Python list slicing efficiency

In the following code:

def listSum(alist):
    """Get sum of numbers in a list recursively."""
    sum = 0
    if len(alist) == 1:
        return alist[0]
    else:
        return alist[0] + listSum(alist[1:])
    return sum

is a new list created every time when I do listSum(alist[1:])?

If yes, is this the recommended way or can I do something more efficient? (Not for the specific function -this serves as an example-, but rather when I want to process a specific part of a list in general.)

Edit:

Sorry if I confused anyone, I am not interested in an efficient sum implementation, this served as an example to use slicing this way.

Upvotes: 16

Views: 18073

Answers (3)

marcadian
marcadian

Reputation: 2618

I can think of some options:

  1. use builtin function sum for this particular case
  2. If you really need recursion (for some reason), pass in the same list to the function call and also index of current element, so you don't need to slice the list (which creates new list)

option 2 works like this:

def f_sum(alist, idx=0):
    if idx >= len(alist):
        return 0
    return alist[idx] + f_sum(alist, idx + 1)


f_sum([1, 2, 3, 4])
a = range(5)
f_sum(a)

Upvotes: 4

Joohwan
Joohwan

Reputation: 2512

This is another way if you must use recursion (tail-recursive).
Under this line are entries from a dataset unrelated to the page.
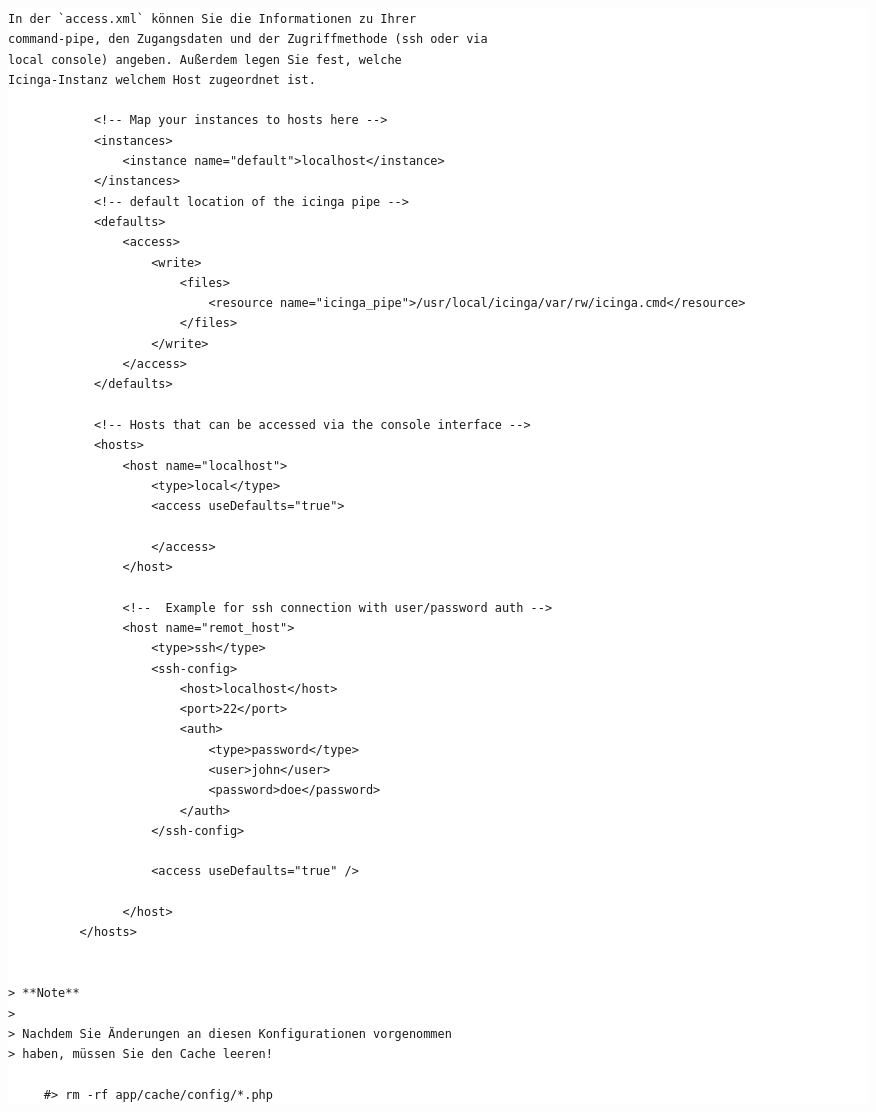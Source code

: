 
    In der `access.xml` können Sie die Informationen zu Ihrer
    command-pipe, den Zugangsdaten und der Zugriffmethode (ssh oder via
    local console) angeben. Außerdem legen Sie fest, welche
    Icinga-Instanz welchem Host zugeordnet ist.

                <!-- Map your instances to hosts here -->
                <instances>
                    <instance name="default">localhost</instance>
                </instances>
                <!-- default location of the icinga pipe -->
                <defaults>
                    <access>
                        <write>
                            <files>
                                <resource name="icinga_pipe">/usr/local/icinga/var/rw/icinga.cmd</resource>
                            </files>
                        </write>
                    </access>
                </defaults>

                <!-- Hosts that can be accessed via the console interface -->
                <hosts>
                    <host name="localhost">
                        <type>local</type>
                        <access useDefaults="true">

                        </access>
                    </host>

                    <!--  Example for ssh connection with user/password auth -->
                    <host name="remot_host">
                        <type>ssh</type>
                        <ssh-config>
                            <host>localhost</host>
                            <port>22</port>
                            <auth>
                                <type>password</type>
                                <user>john</user>
                                <password>doe</password>
                            </auth>
                        </ssh-config>

                        <access useDefaults="true" />

                    </host>
              </hosts>
              

    > **Note**
    >
    > Nachdem Sie Änderungen an diesen Konfigurationen vorgenommen
    > haben, müssen Sie den Cache leeren!

         #> rm -rf app/cache/config/*.php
In many other languages this is more efficient than regular recursions in terms of space complexity. Unfortunately this isn't the case in python because it does not have a built-in support for optimizing tail calls. It's a good practice to take note of if you are learning recursion nonetheless.

def helper(l, s, i):
    if len(l) == 0:
        return 0
    elif i < len(l) - 1:
        return helper(l, s + l[i], i + 1) 
    else:
        return s + l[i]


def listSum(l):
    return helper(l, 0, 0)

Upvotes: -1

user395760
user395760

Reputation:

Yes, it creates a new list every time. If you can get away with using an iterable, you can use itertools.islice, or juggle iter(list) (if you only need to skip some items at the start). But this gets messy when you need to determine if the argument is empty or only has one element - you have to use try and catch StopIteration. Edit: You could also add an extra argument that determines where to start. Unlike @marcadian's version, you should make it a default argument to not burden the caller with that and avoid bugs from the wrong index being passed in from the outside.

It's often better to not get in that sort of situation - either write your code such that you can let for deal with iteration (read: don't use recursion like that). Alternatively, if the slice is reasonably small (possibly because the list as a whole is small), bite the bullet and slice anyway - it's easier, and while slicing is linear time, the constant factor is really tiny.